## Problem to work on
Your task is to copy the stretch of lines in the records below that begins with the line containing "5350.755536 | 5355.969622 |" and ends with the line containing "lowest eigenstates of the Hamiltonian.", exactly as written, with nothing added.

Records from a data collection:
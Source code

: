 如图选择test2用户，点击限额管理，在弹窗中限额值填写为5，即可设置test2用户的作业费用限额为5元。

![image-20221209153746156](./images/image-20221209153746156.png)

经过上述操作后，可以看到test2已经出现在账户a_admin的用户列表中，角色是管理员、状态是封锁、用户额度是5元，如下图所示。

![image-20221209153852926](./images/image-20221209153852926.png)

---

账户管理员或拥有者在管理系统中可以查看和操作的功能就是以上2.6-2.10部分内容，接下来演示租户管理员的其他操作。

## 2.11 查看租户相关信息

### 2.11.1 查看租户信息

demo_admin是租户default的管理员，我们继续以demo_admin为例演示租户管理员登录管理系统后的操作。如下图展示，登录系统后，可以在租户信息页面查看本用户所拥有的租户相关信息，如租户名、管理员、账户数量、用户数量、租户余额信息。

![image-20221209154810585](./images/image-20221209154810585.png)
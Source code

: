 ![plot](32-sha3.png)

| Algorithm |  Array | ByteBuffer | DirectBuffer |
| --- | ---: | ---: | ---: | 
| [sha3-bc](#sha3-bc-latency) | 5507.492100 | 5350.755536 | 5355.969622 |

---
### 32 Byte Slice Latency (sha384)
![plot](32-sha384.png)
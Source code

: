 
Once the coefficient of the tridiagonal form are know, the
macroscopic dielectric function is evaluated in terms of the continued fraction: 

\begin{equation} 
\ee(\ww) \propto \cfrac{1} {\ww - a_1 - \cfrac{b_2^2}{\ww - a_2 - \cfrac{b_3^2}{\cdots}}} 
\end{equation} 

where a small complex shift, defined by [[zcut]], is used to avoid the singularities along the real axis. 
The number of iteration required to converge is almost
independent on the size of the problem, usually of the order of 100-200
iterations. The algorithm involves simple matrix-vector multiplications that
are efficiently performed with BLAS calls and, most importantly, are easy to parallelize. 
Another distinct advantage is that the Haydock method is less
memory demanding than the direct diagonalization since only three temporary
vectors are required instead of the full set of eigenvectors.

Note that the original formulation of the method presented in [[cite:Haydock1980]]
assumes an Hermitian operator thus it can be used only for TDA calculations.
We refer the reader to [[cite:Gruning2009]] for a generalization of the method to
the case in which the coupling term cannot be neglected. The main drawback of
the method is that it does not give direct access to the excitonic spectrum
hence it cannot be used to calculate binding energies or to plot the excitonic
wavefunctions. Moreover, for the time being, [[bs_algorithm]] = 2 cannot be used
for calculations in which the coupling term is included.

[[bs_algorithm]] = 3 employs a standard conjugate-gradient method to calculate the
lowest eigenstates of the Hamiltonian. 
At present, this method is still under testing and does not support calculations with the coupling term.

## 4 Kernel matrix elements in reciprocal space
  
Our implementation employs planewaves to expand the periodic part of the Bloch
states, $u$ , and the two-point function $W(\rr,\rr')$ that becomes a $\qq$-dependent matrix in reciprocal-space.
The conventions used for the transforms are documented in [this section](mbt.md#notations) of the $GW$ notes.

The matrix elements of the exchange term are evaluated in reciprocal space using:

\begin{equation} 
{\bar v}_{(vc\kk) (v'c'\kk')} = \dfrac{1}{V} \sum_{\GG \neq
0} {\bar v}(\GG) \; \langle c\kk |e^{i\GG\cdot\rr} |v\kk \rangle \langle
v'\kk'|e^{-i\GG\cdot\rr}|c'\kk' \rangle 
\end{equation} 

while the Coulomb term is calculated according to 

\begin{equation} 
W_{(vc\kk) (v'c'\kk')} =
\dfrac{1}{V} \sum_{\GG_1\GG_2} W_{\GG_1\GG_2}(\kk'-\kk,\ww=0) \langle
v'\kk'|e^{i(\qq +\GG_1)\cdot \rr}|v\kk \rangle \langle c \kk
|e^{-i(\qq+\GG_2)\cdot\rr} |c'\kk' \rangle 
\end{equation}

## Solved exercise
| [sha3-bc](#sha3-bc-latency) | 5507.492100 | 5350.755536 | 5355.969622 |

---
### 32 Byte Slice Latency (sha384)
![plot](32-sha384.png)
Source code

: 
Once the coefficient of the tridiagonal form are know, the
macroscopic dielectric function is evaluated in terms of the continued fraction: 

\begin{equation} 
\ee(\ww) \propto \cfrac{1} {\ww - a_1 - \cfrac{b_2^2}{\ww - a_2 - \cfrac{b_3^2}{\cdots}}} 
\end{equation} 

where a small complex shift, defined by [[zcut]], is used to avoid the singularities along the real axis. 
The number of iteration required to converge is almost
independent on the size of the problem, usually of the order of 100-200
iterations. The algorithm involves simple matrix-vector multiplications that
are efficiently performed with BLAS calls and, most importantly, are easy to parallelize. 
Another distinct advantage is that the Haydock method is less
memory demanding than the direct diagonalization since only three temporary
vectors are required instead of the full set of eigenvectors.

Note that the original formulation of the method presented in [[cite:Haydock1980]]
assumes an Hermitian operator thus it can be used only for TDA calculations.
We refer the reader to [[cite:Gruning2009]] for a generalization of the method to
the case in which the coupling term cannot be neglected. The main drawback of
the method is that it does not give direct access to the excitonic spectrum
hence it cannot be used to calculate binding energies or to plot the excitonic
wavefunctions. Moreover, for the time being, [[bs_algorithm]] = 2 cannot be used
for calculations in which the coupling term is included.

[[bs_algorithm]] = 3 employs a standard conjugate-gradient method to calculate the
lowest eigenstates of the Hamiltonian. 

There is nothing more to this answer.